SUPPLIED MATERIAL Start Marker

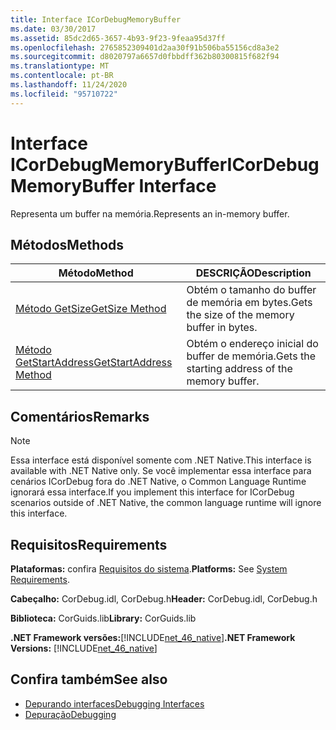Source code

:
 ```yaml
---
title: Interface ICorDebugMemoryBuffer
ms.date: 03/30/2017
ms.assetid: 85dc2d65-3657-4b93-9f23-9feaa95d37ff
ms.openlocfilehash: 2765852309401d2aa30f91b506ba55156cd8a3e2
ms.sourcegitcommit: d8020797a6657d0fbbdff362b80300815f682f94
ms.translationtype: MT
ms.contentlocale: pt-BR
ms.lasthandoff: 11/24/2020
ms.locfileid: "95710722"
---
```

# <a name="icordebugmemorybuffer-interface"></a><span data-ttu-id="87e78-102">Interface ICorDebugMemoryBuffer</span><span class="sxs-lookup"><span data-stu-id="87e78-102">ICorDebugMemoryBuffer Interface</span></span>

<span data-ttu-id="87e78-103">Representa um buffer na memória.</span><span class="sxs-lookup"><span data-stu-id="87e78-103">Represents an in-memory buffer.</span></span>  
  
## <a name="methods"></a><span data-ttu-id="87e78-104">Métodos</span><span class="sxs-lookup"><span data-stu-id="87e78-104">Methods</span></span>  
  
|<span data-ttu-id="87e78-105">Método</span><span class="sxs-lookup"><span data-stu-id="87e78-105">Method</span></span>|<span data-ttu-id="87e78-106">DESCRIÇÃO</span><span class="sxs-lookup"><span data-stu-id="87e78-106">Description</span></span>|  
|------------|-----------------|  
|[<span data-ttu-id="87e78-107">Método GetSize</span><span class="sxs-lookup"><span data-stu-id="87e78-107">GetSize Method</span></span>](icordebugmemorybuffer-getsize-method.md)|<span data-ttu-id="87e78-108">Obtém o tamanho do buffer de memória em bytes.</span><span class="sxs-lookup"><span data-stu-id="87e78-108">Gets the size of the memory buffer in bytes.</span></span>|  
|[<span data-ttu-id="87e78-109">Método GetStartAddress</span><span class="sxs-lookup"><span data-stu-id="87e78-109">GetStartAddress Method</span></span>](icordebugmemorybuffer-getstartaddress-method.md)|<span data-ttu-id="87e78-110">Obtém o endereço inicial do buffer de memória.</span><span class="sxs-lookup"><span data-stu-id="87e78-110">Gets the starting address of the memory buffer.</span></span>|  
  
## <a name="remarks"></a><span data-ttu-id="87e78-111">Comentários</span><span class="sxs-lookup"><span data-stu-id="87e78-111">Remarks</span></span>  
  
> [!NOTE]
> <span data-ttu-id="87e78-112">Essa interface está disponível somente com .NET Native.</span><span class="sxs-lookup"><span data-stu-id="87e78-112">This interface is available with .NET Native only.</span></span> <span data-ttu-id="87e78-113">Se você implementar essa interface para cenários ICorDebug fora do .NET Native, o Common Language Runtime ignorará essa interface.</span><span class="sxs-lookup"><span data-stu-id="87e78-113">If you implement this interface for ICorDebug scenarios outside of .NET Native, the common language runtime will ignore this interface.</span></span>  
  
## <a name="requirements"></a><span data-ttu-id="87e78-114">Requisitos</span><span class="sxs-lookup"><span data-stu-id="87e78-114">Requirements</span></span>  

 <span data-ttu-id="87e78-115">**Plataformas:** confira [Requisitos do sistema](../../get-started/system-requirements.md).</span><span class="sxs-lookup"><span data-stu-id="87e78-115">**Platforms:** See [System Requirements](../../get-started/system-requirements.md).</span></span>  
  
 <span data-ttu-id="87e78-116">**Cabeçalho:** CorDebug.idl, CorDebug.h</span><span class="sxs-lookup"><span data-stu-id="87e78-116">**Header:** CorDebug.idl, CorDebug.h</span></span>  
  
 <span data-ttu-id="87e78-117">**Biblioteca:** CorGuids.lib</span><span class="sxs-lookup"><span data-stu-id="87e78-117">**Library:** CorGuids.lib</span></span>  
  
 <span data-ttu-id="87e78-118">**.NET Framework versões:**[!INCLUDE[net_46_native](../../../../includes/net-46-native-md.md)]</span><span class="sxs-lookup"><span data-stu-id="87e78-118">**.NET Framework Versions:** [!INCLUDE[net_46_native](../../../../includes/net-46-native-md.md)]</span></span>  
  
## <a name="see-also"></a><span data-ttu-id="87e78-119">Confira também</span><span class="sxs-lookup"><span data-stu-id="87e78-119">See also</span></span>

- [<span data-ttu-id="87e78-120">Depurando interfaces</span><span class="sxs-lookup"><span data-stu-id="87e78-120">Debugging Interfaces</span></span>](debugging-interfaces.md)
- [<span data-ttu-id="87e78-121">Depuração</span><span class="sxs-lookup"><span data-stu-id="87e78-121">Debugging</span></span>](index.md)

SUPPLIED MATERIAL End Marker
SUPPLIED MATERIAL Start Marker

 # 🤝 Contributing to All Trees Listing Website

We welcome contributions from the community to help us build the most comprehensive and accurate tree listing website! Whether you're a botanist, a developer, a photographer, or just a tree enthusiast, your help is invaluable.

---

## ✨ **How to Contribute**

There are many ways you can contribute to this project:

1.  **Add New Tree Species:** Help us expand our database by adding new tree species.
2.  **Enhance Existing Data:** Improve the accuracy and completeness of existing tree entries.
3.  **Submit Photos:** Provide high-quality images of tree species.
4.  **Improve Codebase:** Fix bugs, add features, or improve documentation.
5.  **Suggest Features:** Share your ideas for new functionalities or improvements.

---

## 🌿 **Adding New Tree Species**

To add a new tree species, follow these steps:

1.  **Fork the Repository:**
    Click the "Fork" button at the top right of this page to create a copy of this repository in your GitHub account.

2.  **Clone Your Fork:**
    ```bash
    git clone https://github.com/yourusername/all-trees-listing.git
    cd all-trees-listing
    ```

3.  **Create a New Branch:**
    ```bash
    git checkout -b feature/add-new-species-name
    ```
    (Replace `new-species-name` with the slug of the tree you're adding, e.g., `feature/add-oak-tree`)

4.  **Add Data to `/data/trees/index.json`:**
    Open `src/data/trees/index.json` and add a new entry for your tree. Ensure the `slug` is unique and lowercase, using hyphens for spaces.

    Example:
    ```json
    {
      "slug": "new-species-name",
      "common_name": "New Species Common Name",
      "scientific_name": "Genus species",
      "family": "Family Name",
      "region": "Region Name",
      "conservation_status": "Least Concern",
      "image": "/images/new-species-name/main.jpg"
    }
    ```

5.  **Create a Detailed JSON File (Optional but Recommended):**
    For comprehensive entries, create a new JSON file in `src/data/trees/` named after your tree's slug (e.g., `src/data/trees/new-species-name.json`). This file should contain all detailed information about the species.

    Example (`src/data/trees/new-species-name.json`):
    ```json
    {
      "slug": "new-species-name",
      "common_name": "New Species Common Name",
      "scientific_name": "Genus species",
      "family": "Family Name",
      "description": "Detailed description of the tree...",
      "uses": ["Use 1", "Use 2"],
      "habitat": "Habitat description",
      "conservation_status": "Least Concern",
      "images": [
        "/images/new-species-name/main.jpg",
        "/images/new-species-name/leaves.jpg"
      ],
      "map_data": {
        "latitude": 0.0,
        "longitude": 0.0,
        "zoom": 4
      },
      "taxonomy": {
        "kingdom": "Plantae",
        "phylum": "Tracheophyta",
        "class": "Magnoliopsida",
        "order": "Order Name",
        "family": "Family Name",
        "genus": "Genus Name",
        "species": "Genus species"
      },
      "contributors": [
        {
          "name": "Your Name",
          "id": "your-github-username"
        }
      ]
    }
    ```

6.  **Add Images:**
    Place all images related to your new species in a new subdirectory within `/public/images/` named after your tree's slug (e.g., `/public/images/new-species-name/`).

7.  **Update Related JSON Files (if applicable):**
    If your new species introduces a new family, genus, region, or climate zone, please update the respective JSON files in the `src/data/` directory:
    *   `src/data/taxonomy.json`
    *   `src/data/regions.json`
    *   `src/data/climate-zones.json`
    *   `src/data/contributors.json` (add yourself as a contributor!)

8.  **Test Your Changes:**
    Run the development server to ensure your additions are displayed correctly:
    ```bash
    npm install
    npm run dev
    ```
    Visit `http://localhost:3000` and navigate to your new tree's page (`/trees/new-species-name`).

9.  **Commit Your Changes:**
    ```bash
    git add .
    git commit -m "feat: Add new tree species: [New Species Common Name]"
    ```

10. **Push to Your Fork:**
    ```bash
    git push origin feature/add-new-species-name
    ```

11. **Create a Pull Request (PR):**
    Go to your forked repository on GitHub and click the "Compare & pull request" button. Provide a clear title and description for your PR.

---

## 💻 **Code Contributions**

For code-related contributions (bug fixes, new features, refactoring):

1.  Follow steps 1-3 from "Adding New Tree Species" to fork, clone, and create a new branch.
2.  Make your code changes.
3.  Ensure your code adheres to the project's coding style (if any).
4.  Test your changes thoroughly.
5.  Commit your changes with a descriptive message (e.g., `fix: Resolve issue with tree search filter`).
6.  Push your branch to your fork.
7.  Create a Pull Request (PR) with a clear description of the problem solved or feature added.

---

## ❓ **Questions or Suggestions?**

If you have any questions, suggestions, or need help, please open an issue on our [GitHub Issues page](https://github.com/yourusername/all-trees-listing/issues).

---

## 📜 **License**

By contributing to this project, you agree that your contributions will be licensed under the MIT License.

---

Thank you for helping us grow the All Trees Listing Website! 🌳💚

SUPPLIED MATERIAL End Marker

— WORK TASK —
Go through the data above and return each line containing the string "issue".

— SOLUTION TO THIS EXERCISE —
5.  Commit your changes with a descriptive message (e.g., `fix: Resolve issue with tree search filter`).
If you have any questions, suggestions, or need help, please open an issue on our [GitHub Issues page](https://github.com/yourusername/all-trees-listing/issues).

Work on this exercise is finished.